This story appears as part of the Daily Nexus’ 2007 April Fools’ issue.
The McPhever has moved on, the silver fox has slinked out of the spotlight and the Claymates are safely confined to middle America, leaving “American Idol” fans everywhere desperate for a new face to fawn over – enter Chancellor Henry T. Yang. Known throughout UCSB as that guy who wanders the streets during Halloween, Yang has been secretly harboring a passion for performing all his life.
“Singing professionally is something I always wanted to try,” Yang said. “During my early days as a student studying civil engineering at National Taiwan University, I was always sneaking off to the karaoke bars whenever I got a chance. Back then, nothing was as satisfying as the sensation of belting out a classic Beach Boys hit to a bar full of my fellow music-lovers. Plus, the ladies were great.”
Yang said he was inspired to audition for “American Idol,” arguably one of the most popular television shows in America, after a little-known turn as Puppet #3 in Broadway’s critically-acclaimed hit “Avenue Q” last summer reignited his desire to pursue a performing career.
“It reminded me how much I love to perform,” Yang said. “When I heard that ‘American Idol’ was hosting auditions in Los Angeles, I just knew I had to give myself the opportunity to attend and let the world see what I could do with a microphone and a pop standard.”

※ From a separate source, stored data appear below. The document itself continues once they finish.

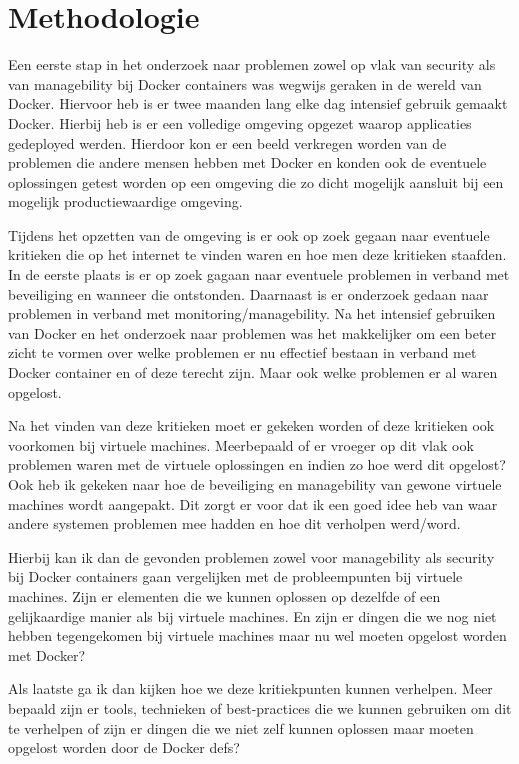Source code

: \chapter{Methodologie}
\label{ch:methodologie}

Een eerste stap in het onderzoek naar problemen zowel op vlak van security als van managebility bij Docker containers was wegwijs geraken in de wereld van Docker. Hiervoor heb is er twee maanden lang elke dag intensief gebruik gemaakt Docker. Hierbij heb is er een volledige omgeving opgezet waarop applicaties gedeployed werden. Hierdoor kon er een beeld verkregen worden van de problemen die andere mensen hebben met Docker en konden ook de eventuele oplossingen getest worden op een omgeving die zo dicht mogelijk aansluit bij een mogelijk productiewaardige omgeving.

Tijdens het opzetten van de omgeving is er ook op zoek gegaan naar eventuele kritieken die op het internet te vinden waren en hoe men deze kritieken staafden. In de eerste plaats is er op zoek gagaan naar eventuele problemen in verband met beveiliging en wanneer die ontstonden. Daarnaast is er onderzoek gedaan naar problemen in verband met monitoring/managebility. Na het intensief gebruiken van Docker en het onderzoek naar problemen was het makkelijker om een beter zicht te vormen over welke problemen er nu effectief bestaan in verband met Docker container en of deze terecht zijn. Maar ook welke problemen er al waren opgelost.

Na het vinden van deze kritieken moet er gekeken worden of deze kritieken ook voorkomen bij virtuele machines. Meerbepaald of er vroeger op dit vlak ook problemen waren met de virtuele oplossingen en indien zo hoe werd dit opgelost? Ook heb ik gekeken naar hoe de beveiliging en managebility van gewone virtuele machines wordt aangepakt. Dit zorgt er voor dat ik een goed idee heb van waar andere systemen problemen mee hadden en hoe dit verholpen werd/word.

Hierbij kan ik dan de gevonden problemen zowel voor managebility als security bij Docker containers gaan vergelijken met de probleempunten bij virtuele machines.  Zijn er elementen die we kunnen oplossen op dezelfde of een gelijkaardige manier als bij virtuele machines. En zijn er dingen die we nog niet hebben tegengekomen bij virtuele machines maar nu wel moeten opgelost worden met Docker?

Als laatste ga ik dan kijken hoe we deze kritiekpunten kunnen verhelpen. Meer bepaald zijn er tools, technieken of best-practices die we kunnen gebruiken om dit te verhelpen of zijn er dingen die we niet zelf kunnen oplossen maar moeten opgelost worden door de Docker defs?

“American Idol’s” judges were indeed impressed with Yang’s abilities, so much so that they offered him a coveted spot in the show’s roster of finalists – guaranteeing that he will have a chance to compete for the title of American Idol.
“He was wonderful. I would even go so far as to say he was Yangtastic,” judge Paula Abdul said of Yang’s performance before passing out in a puddle of her own drool. According to the show’s doctors, Paula’s narcolepsy was a side effect of pain medication she took after suffering a back injury during a recent rendezvous with her old paramour M.C. Skat Kat, with whom she recorded the 1988 hit “Opposites Attract.”

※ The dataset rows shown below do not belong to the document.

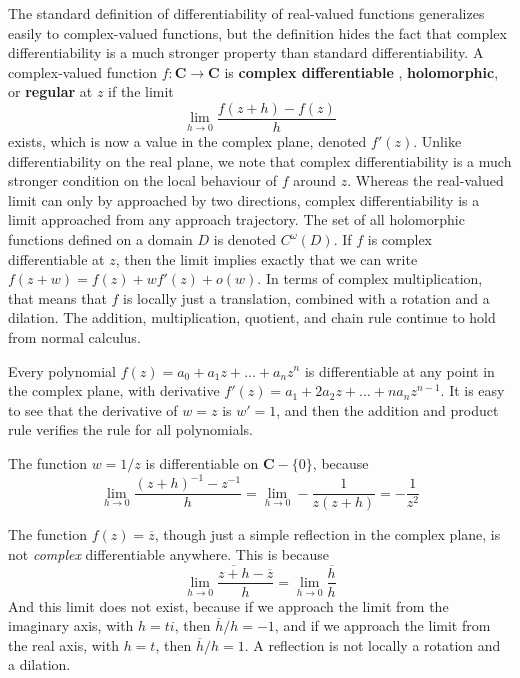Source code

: %
The standard definition of differentiability of real-valued functions generalizes easily to complex-valued functions, but the definition hides the fact that complex differentiability is a much stronger property than standard differentiability. A complex-valued function $f: \mathbf{C} \to \mathbf{C}$ is {\bf complex differentiable
}, {\bf holomorphic}, or {\bf regular} at $z$ if the limit
%
\[ \lim_{h \to 0} \frac{f(z + h) - f(z)}{h} \]
%
exists, which is now a value in the complex plane, denoted $f'(z)$. Unlike differentiability on the real plane, we note that complex differentiability is a much stronger condition on the local behaviour of $f$ around $z$. Whereas the real-valued limit can only by approached by two directions, complex differentiability is a limit approached from any approach trajectory. The set of all holomorphic functions defined on a domain $D$ is denoted $C^\omega(D)$. If $f$ is complex differentiable at $z$, then the limit implies exactly that we can write $f(z + w) = f(z) + w f'(z) + o(w)$. In terms of complex multiplication, that means that $f$ is locally just a translation, combined with a rotation and a dilation. The addition, multiplication, quotient, and chain rule continue to hold from normal calculus.

\begin{example}
    Every polynomial $f(z) = a_0 + a_1z + \dots + a_nz^n$ is differentiable at any point in the complex plane, with derivative $f'(z) = a_1 + 2a_2z + \dots + na_nz^{n-1}$. It is easy to see that the derivative of $w = z$ is $w' = 1$, and then the addition and product rule verifies the rule for all polynomials.
\end{example}

\begin{example}
    The function $w = 1/z$ is differentiable on $\mathbf{C} - \{ 0 \}$, because
    \[ \lim_{h \to 0} \frac{(z + h)^{-1} - z^{-1}}{h} = \lim_{h \to 0} -\frac{1}{z(z+h)} = -\frac{1}{z^2} \]
\end{example}

\begin{example}
    The function $f(z) = \overline{z}$, though just a simple reflection in the complex plane, is not {\it complex} differentiable anywhere. This is because
    \[ \lim_{h \to 0} \frac{\overline{z + h} - \overline{z}}{h} = \lim_{h \to 0} \frac{\overline{h}}{h} \]
    And this limit does not exist, because if we approach the limit from the imaginary axis, with $h = ti$, then $\overline{h}/h = -1$, and if we approach the limit from the real axis, with $h = t$, then $\overline{h}/h = 1$. A reflection is not locally a rotation and a dilation.
\end{example}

Judge Simon Cowell was not as kind as Abdul during Yang’s audition.
“He was rubbish, absolute rubbish,” Cowell said. “But he did fill out those trousers rather well. Seacrest, take notes. This man is going to be a star in ways you can’t even begin to imagine, you bloody bleach-haired tool.”
When asked to comment on all the drama surrounding his audition, Yang was resolutely diplomatic.
“For me, it’s all about the music,” Yang said. “Once we get on the set of that show, it’s all about being real, being genuine and being willing to leave all the drama outside so that we can concentrate on the music. If there’s one thing ‘American Idol’ stands for, it’s the show’s dedication to innovative and high-quality musical performances.”
Yang said he will continue to fulfill his duties as UCSB’s chancellor, despite his participation in the television show. His wife Dilling said she considers it her job to make sure he keeps that promise.
“Someone has to pay the bills,” Dilling Yang said. “Reality television won’t put food on the table.”
Pundits are already predicting that Yang’s foray into the fine art of reality television will be a success, with the folks on television’s most important harbinger of taste and culture – MTV’s “Total Request Live” – proclaiming that Yang is guaranteed to be a hit.
According to Yang, it’s still too early to tell whether his career is destined to skyrocket like former “Idol” alumni such as music industry heavyweights Justin Guarini, Bo Bice and Fantasia Barrino.
“Just because you’re talented doesn’t mean you’re going to make it,” Yang said. “It takes hard work and perseverance to succeed in this industry. But I’m willing to give it everything I got. I hope that serves as a lesson to my students at UCSB – sometimes you just have to follow your dreams.”